Records for processing:

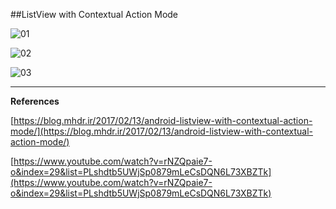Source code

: ##ListView with Contextual Action Mode

![01](https://raw.githubusercontent.com/mhdr/AndroidSamples/master/025/images/01.png  "01")

![02](https://raw.githubusercontent.com/mhdr/AndroidSamples/master/025/images/02.png  "02")

![03](https://raw.githubusercontent.com/mhdr/AndroidSamples/master/025/images/03.png  "03")

***

**References**

[https://blog.mhdr.ir/2017/02/13/android-listview-with-contextual-action-mode/](https://blog.mhdr.ir/2017/02/13/android-listview-with-contextual-action-mode/) 

[https://www.youtube.com/watch?v=rNZQpaie7-o&index=29&list=PLshdtb5UWjSp0879mLeCsDQN6L73XBZTk](https://www.youtube.com/watch?v=rNZQpaie7-o&index=29&list=PLshdtb5UWjSp0879mLeCsDQN6L73XBZTk) 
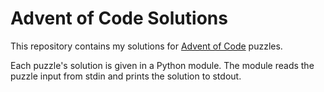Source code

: # Advent of Code Solutions

This repository contains my solutions for [Advent of Code](https://adventofcode.com) puzzles.

Each puzzle's solution is given in a Python module.
The module reads the puzzle input from stdin and prints the solution to stdout.
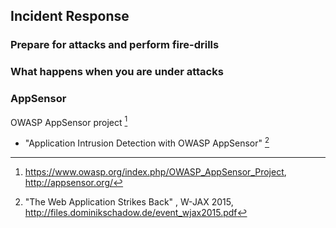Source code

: ## Incident Response

### Prepare for attacks and perform fire-drills

### What happens when you are under attacks

### AppSensor

OWASP AppSensor project [^appsensor]

  - "Application Intrusion Detection with OWASP AppSensor" [^dominik-appsensor]


[^appsensor]: https://www.owasp.org/index.php/OWASP_AppSensor_Project, http://appsensor.org/

[^dominik-appsensor]: "The Web Application Strikes Back" , W-JAX 2015,  http://files.dominikschadow.de/event_wjax2015.pdf
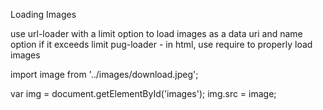 Loading Images

use url-loader with a limit option to load images as a data uri and name option if it exceeds limit
pug-loader - in html, use require to properly load images

import image from '../images/download.jpeg';

var img = document.getElementById('images');
img.src = image;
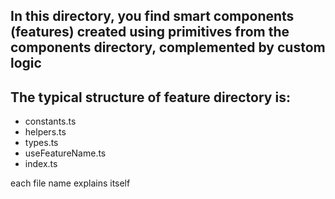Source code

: ## In this directory, you find smart components (features) created using primitives from the components directory, complemented by custom logic

## The typical structure of feature directory is:
- constants.ts
- helpers.ts 
- types.ts
- useFeatureName.ts 
- index.ts

each file name explains itself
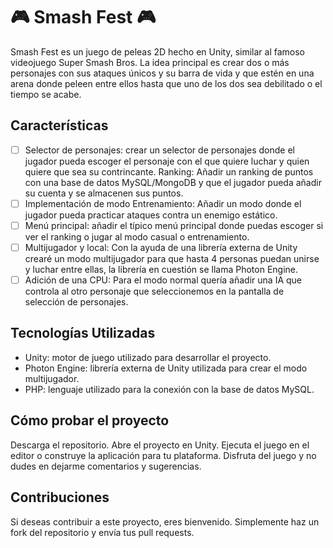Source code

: # :video_game: Smash Fest :video_game:
Smash Fest es un juego de peleas 2D hecho en Unity, similar al famoso videojuego Super Smash Bros. La idea principal es crear dos o más personajes con sus ataques únicos y su barra de vida y que estén en una arena donde peleen entre ellos hasta que uno de los dos sea debilitado o el tiempo se acabe.

## Características
- [ ] Selector de personajes: crear un selector de personajes donde el jugador pueda escoger el personaje con el que quiere luchar y quien quiere que sea su contrincante.
Ranking: Añadir un ranking de puntos con una base de datos MySQL/MongoDB y que el jugador pueda añadir su cuenta y se almacenen sus puntos.
- [ ] Implementación de modo Entrenamiento: Añadir un modo donde el jugador pueda practicar ataques contra un enemigo estático.
- [ ] Menú principal: añadir el típico menú principal donde puedas escoger si ver el ranking o jugar al modo casual o entrenamiento.
- [ ] Multijugador y local: Con la ayuda de una librería externa de Unity crearé un modo multijugador para que hasta 4 personas puedan unirse y luchar entre ellas, la librería en cuestión se llama Photon Engine.
- [ ] Adición de una CPU: Para el modo normal quería añadir una IA que controla al otro personaje que seleccionemos en la pantalla de selección de personajes.

## Tecnologías Utilizadas
- Unity: motor de juego utilizado para desarrollar el proyecto.
- Photon Engine: librería externa de Unity utilizada para crear el modo multijugador.
- PHP: lenguaje utilizado para la conexión con la base de datos MySQL.

## Cómo probar el proyecto
  Descarga el repositorio.
  Abre el proyecto en Unity.
  Ejecuta el juego en el editor o construye la aplicación para tu plataforma.
  Disfruta del juego y no dudes en dejarme comentarios y sugerencias.
  
## Contribuciones
Si deseas contribuir a este proyecto, eres bienvenido. Simplemente haz un fork del repositorio y envía tus pull requests.

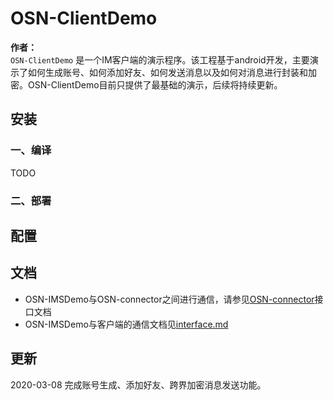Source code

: ﻿# OSN-ClientDemo
**作者：**  
`OSN-ClientDemo` 是一个IM客户端的演示程序。该工程基于android开发，主要演示了如何生成账号、如何添加好友、如何发送消息以及如何对消息进行封装和加密。OSN-ClientDemo目前只提供了最基础的演示，后续将持续更新。
## 安装
### 一、编译  
TODO
### 二、部署

## 配置

## 文档
* OSN-IMSDemo与OSN-connector之间进行通信，请参见[OSN-connector](https://github.com/OpenBPI/osn-connector)接口文档  
* OSN-IMSDemo与客户端的通信文档见[interface.md](./interface.md)
## 更新
2020-03-08 完成账号生成、添加好友、跨界加密消息发送功能。  

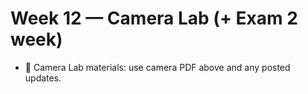 # Week 12 — Camera Lab (+ Exam 2 week)

- 📁 Camera Lab materials: use camera PDF above and any posted updates.
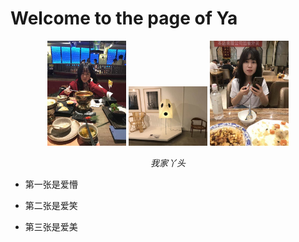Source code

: # Welcome to the page of Ya



<p align="center">
	<img src="./image/cui22.png"  alt="Sample" width="25%" height="25%" > 
	<img src="./image/jiong.jpeg" alt="Sample" width="25%" height="25%" > 
	<img src="./image/cui11.jpeg" alt="Sample" width="25%" height="25%" > 
	<p align="center">	
		<em>我家丫头</em>
		 </p>
 </p>







* 第一张是爱懵

* 第二张是爱笑

* 第三张是爱美
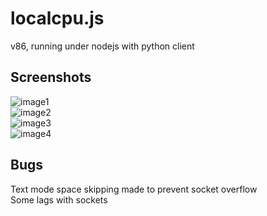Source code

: # localcpu.js
v86, running under nodejs with python client

## Screenshots
![image1](https://user-images.githubusercontent.com/68371847/147375708-573aaaa3-6b80-4bce-bf00-c58513a123c5.png) <br />
![image2](https://user-images.githubusercontent.com/68371847/147375761-84ad328c-7372-49e3-9da3-a68e616d43df.png) <br />
![image3](https://user-images.githubusercontent.com/68371847/147375863-b6ae4bb8-eaf2-419c-8390-44b1800c3ff6.png) <br />
![image4](https://user-images.githubusercontent.com/68371847/147376028-576a16c2-4f56-48a3-a9c9-dbb72772b4a5.png)

## Bugs
Text mode space skipping made to prevent socket overflow <br />
Some lags with sockets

To do: Nothing but an exact transcription of the material, without pictures, should be returned.

Exercise result:
Source code

: ##ListView with Contextual Action Mode

![01](https://raw.githubusercontent.com/mhdr/AndroidSamples/master/025/images/01.png  "01")

![02](https://raw.githubusercontent.com/mhdr/AndroidSamples/master/025/images/02.png  "02")

![03](https://raw.githubusercontent.com/mhdr/AndroidSamples/master/025/images/03.png  "03")

***

**References**

[https://blog.mhdr.ir/2017/02/13/android-listview-with-contextual-action-mode/](https://blog.mhdr.ir/2017/02/13/android-listview-with-contextual-action-mode/) 

[https://www.youtube.com/watch?v=rNZQpaie7-o&index=29&list=PLshdtb5UWjSp0879mLeCsDQN6L73XBZTk](https://www.youtube.com/watch?v=rNZQpaie7-o&index=29&list=PLshdtb5UWjSp0879mLeCsDQN6L73XBZTk) 
Source code

: # Advent of Code Solutions

This repository contains my solutions for [Advent of Code](https://adventofcode.com) puzzles.

Each puzzle's solution is given in a Python module.
The module reads the puzzle input from stdin and prints the solution to stdout.
Source code

: ## Incident Response

### Prepare for attacks and perform fire-drills

### What happens when you are under attacks

### AppSensor

OWASP AppSensor project [^appsensor]

  - "Application Intrusion Detection with OWASP AppSensor" [^dominik-appsensor]


[^appsensor]: https://www.owasp.org/index.php/OWASP_AppSensor_Project, http://appsensor.org/

[^dominik-appsensor]: "The Web Application Strikes Back" , W-JAX 2015,  http://files.dominikschadow.de/event_wjax2015.pdf
 Loading Images

use url-loader with a limit option to load images as a data uri and name option if it exceeds limit
pug-loader - in html, use require to properly load images

import image from '../images/download.jpeg';

var img = document.getElementById('images');
img.src = image;
Source code

: ## In this directory, you find smart components (features) created using primitives from the components directory, complemented by custom logic

## The typical structure of feature directory is:
- constants.ts
- helpers.ts 
- types.ts
- useFeatureName.ts 
- index.ts

each file name explains itself
Source code

: # :video_game: Smash Fest :video_game:
Smash Fest es un juego de peleas 2D hecho en Unity, similar al famoso videojuego Super Smash Bros. La idea principal es crear dos o más personajes con sus ataques únicos y su barra de vida y que estén en una arena donde peleen entre ellos hasta que uno de los dos sea debilitado o el tiempo se acabe.

## Características
- [ ] Selector de personajes: crear un selector de personajes donde el jugador pueda escoger el personaje con el que quiere luchar y quien quiere que sea su contrincante.
Ranking: Añadir un ranking de puntos con una base de datos MySQL/MongoDB y que el jugador pueda añadir su cuenta y se almacenen sus puntos.
- [ ] Implementación de modo Entrenamiento: Añadir un modo donde el jugador pueda practicar ataques contra un enemigo estático.
- [ ] Menú principal: añadir el típico menú principal donde puedas escoger si ver el ranking o jugar al modo casual o entrenamiento.
- [ ] Multijugador y local: Con la ayuda de una librería externa de Unity crearé un modo multijugador para que hasta 4 personas puedan unirse y luchar entre ellas, la librería en cuestión se llama Photon Engine.
- [ ] Adición de una CPU: Para el modo normal quería añadir una IA que controla al otro personaje que seleccionemos en la pantalla de selección de personajes.

## Tecnologías Utilizadas
- Unity: motor de juego utilizado para desarrollar el proyecto.
- Photon Engine: librería externa de Unity utilizada para crear el modo multijugador.
- PHP: lenguaje utilizado para la conexión con la base de datos MySQL.

## Cómo probar el proyecto
  Descarga el repositorio.
  Abre el proyecto en Unity.
  Ejecuta el juego en el editor o construye la aplicación para tu plataforma.
  Disfruta del juego y no dudes en dejarme comentarios y sugerencias.
  
## Contribuciones
Si deseas contribuir a este proyecto, eres bienvenido. Simplemente haz un fork del repositorio y envía tus pull requests.

Source code

: ﻿# OSN-ClientDemo
**作者：**  
`OSN-ClientDemo` 是一个IM客户端的演示程序。该工程基于android开发，主要演示了如何生成账号、如何添加好友、如何发送消息以及如何对消息进行封装和加密。OSN-ClientDemo目前只提供了最基础的演示，后续将持续更新。
## 安装
### 一、编译  
TODO
### 二、部署

## 配置

## 文档
* OSN-IMSDemo与OSN-connector之间进行通信，请参见[OSN-connector](https://github.com/OpenBPI/osn-connector)接口文档  
* OSN-IMSDemo与客户端的通信文档见[interface.md](./interface.md)
## 更新
2020-03-08 完成账号生成、添加好友、跨界加密消息发送功能。  

 # Week 12 — Camera Lab (+ Exam 2 week)

- 📁 Camera Lab materials: use camera PDF above and any posted updates.
Source code

: # Welcome to the page of Ya



<p align="center">
	<img src="./image/cui22.png"  alt="Sample" width="25%" height="25%" > 
	<img src="./image/jiong.jpeg" alt="Sample" width="25%" height="25%" > 
	<img src="./image/cui11.jpeg" alt="Sample" width="25%" height="25%" > 
	<p align="center">	
		<em>我家丫头</em>
		 </p>
 </p>







* 第一张是爱懵

* 第二张是爱笑

* 第三张是爱美
Source code

: # localcpu.js
v86, running under nodejs with python client

## Screenshots
![image1](https://user-images.githubusercontent.com/68371847/147375708-573aaaa3-6b80-4bce-bf00-c58513a123c5.png) <br />
![image2](https://user-images.githubusercontent.com/68371847/147375761-84ad328c-7372-49e3-9da3-a68e616d43df.png) <br />
![image3](https://user-images.githubusercontent.com/68371847/147375863-b6ae4bb8-eaf2-419c-8390-44b1800c3ff6.png) <br />
![image4](https://user-images.githubusercontent.com/68371847/147376028-576a16c2-4f56-48a3-a9c9-dbb72772b4a5.png)

## Bugs
Text mode space skipping made to prevent socket overflow <br />
Some lags with sockets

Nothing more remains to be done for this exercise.